Then it was into bar to improve our handicap .
This was necessary as our erstwhile host Harold had laid out the ground rules
on the bus on the way to the course . These rules included reducing your score
by one point for each beer you drank ( he did not mention it had to be on the
course!) , everyone had to play 9 holes only and not with the caddies , there
was to be no mulligans ( heaven help the non golfers ) and those who did not
reach the ladies tee had to ring the bell and wear a ladies dress in the bar
afterwards. So after three quick beers to reduce our handicap ( and wash away
the Caesars) we were called to the tee off knowing that each of our group was
3 under before we even picked up a club
After some expert marshalling
by Bob we somehow found the first hole through the guidance also of the
caddies as we were well away .Some of the other lads held up the
proceedings a bit when they decided to hire a cart when they saw first hand
what a golf course is really like.
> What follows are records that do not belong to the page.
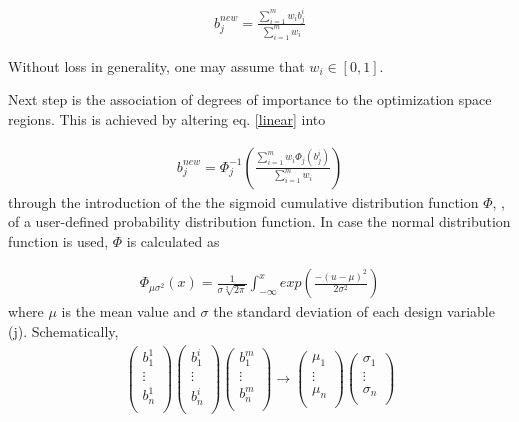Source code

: \begin{eqnarray}
   b_j^{new} = \frac{\sum_{i=1}^{m}w_i b_j^i}{\sum_{i=1}^{m}w_i } 
   \label{linear} 
\end{eqnarray}

Without loss in generality, one may assume that $w_i \in [0,1]$. 

Next step is the association of degrees of importance to the optimization space regions. This is achieved by altering eq. \ref{linear} into


\begin{eqnarray}
   b_j^{new} = \Phi _j^{-1} (\frac{\sum_{i=1}^{m}w_i \Phi _j(b_j^i)}{\sum_{i=1}^{m}w_i }) 
   \label{non-linear} 
\end{eqnarray}
through the introduction of the the sigmoid cumulative distribution function $\Phi$,  \cite{Kiemele}, of a user-defined probability distribution function. In case the normal distribution function is used, $\Phi$ is calculated as

\begin{eqnarray}
   \Phi _{\mu \sigma ^2} (x)= \frac{1}{\sigma\sqrt[2]{2\pi}}\int _{-\infty}^x exp(\frac{-(u-\mu)^2}{2 \sigma^2}) 
   \label{cdf} 
\end{eqnarray}
where $\mu$ is the mean value and $\sigma$ the standard deviation of each design variable (j). Schematically,
\begin{eqnarray}
		\left( {\begin{array}{c}
 		b_1^1  \\
 		\vdots  \\
 		b_n^1	\\
 		\end{array} } \right) 
 		\left( {\begin{array}{c}
 		b_1^i  \\
 		\vdots  \\
 		b_n^i	\\
 		\end{array} } \right)
 		\left( {\begin{array}{c}
 		b_1^m  \\
 		\vdots  \\
 		b_n^m	\\
 		\end{array} } \right) \rightarrow
		\left( {\begin{array}{c}
 		\mu _1  \\
 		\vdots  \\
 		\mu _n  \\
 		\end{array} } \right)
		\left( {\begin{array}{c}
 		\sigma _1  \\
 		\vdots  \\
 		\sigma _n  \\
 		\end{array} } \right)
   \label{cdf-matrix} 
\end{eqnarray}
This messed up the order somewhat but the
club allowed us to run around with our carts all over the green so this solved
the problem . We thought Simon had was going to play dodge-ems instead of golf but
actual after all the beer
he had drunk the night before and the Caesars definitely meant he would have
failed the drink driving test ( now we realized why he slept the whole night
in his car in the Nana car park with the engine running and we thought it was
because he wanted to be the first into the bus) However we are digressing Then
when the club ran out of carts as nobody wanted to walk so some of us had to
take the caddies round the course sitting on their knees - heaven had started
Harold had expertly arranged the groupings on the
bus so that the good golfers teed of first and the newcomers teed off last .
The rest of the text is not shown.